■ Record extracts:
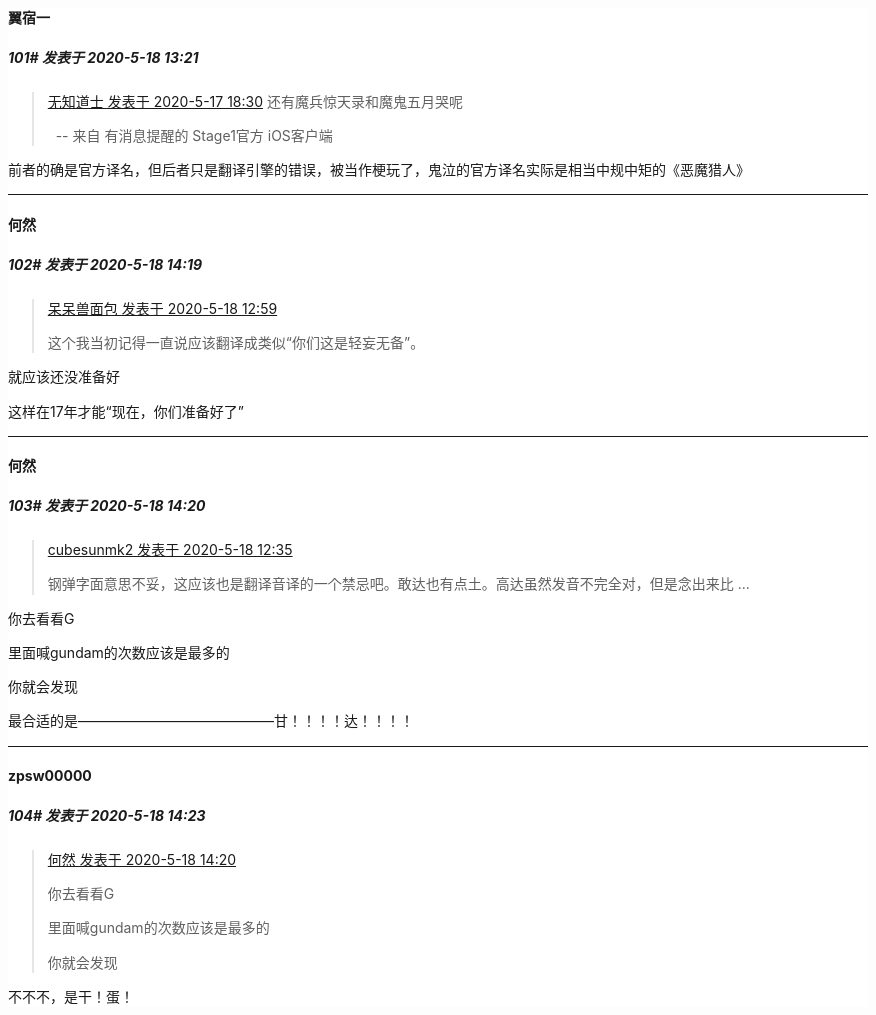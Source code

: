 ####  翼宿一  
##### 101#       发表于 2020-5-18 13:21


<blockquote><a href="httphttps://bbs.saraba1st.com/2b/forum.php?mod=redirect&amp;goto=findpost&amp;pid=47454139&amp;ptid=1935507" target="_blank">无知道士 发表于 2020-5-17 18:30</a>
还有魔兵惊天录和魔鬼五月哭呢

  -- 来自 有消息提醒的 Stage1官方 iOS客户端</blockquote>
前者的确是官方译名，但后者只是翻译引擎的错误，被当作梗玩了，鬼泣的官方译名实际是相当中规中矩的《恶魔猎人》


-----

####  何然  
##### 102#       发表于 2020-5-18 14:19


<blockquote><a href="httphttps://bbs.saraba1st.com/2b/forum.php?mod=redirect&amp;goto=findpost&amp;pid=47462732&amp;ptid=1935507" target="_blank">呆呆兽面包 发表于 2020-5-18 12:59</a>

这个我当初记得一直说应该翻译成类似“你们这是轻妄无备”。</blockquote>
就应该还没准备好

这样在17年才能“现在，你们准备好了”


-----

####  何然  
##### 103#       发表于 2020-5-18 14:20


<blockquote><a href="httphttps://bbs.saraba1st.com/2b/forum.php?mod=redirect&amp;goto=findpost&amp;pid=47462431&amp;ptid=1935507" target="_blank">cubesunmk2 发表于 2020-5-18 12:35</a>

钢弹字面意思不妥，这应该也是翻译音译的一个禁忌吧。敢达也有点土。高达虽然发音不完全对，但是念出来比 ...</blockquote>
你去看看G

里面喊gundam的次数应该是最多的

你就会发现

最合适的是——————————————甘！！！！达！！！！


-----

####  zpsw00000  
##### 104#       发表于 2020-5-18 14:23


<blockquote><a href="httphttps://bbs.saraba1st.com/2b/forum.php?mod=redirect&amp;goto=findpost&amp;pid=47463713&amp;ptid=1935507" target="_blank">何然 发表于 2020-5-18 14:20</a>

你去看看G

里面喊gundam的次数应该是最多的

你就会发现</blockquote>
不不不，是干！蛋！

■ Work to be completed: The required output is every line from the beginning of the material above through the line with "-- 来自 有消息提醒的 Stage1官方 iOS客户端</blockquote>", exact and without pictures.

■ Written solution:
Source code

: ####  翼宿一  
##### 101#       发表于 2020-5-18 13:21


<blockquote><a href="httphttps://bbs.saraba1st.com/2b/forum.php?mod=redirect&amp;goto=findpost&amp;pid=47454139&amp;ptid=1935507" target="_blank">无知道士 发表于 2020-5-17 18:30</a>
还有魔兵惊天录和魔鬼五月哭呢

  -- 来自 有消息提醒的 Stage1官方 iOS客户端</blockquote>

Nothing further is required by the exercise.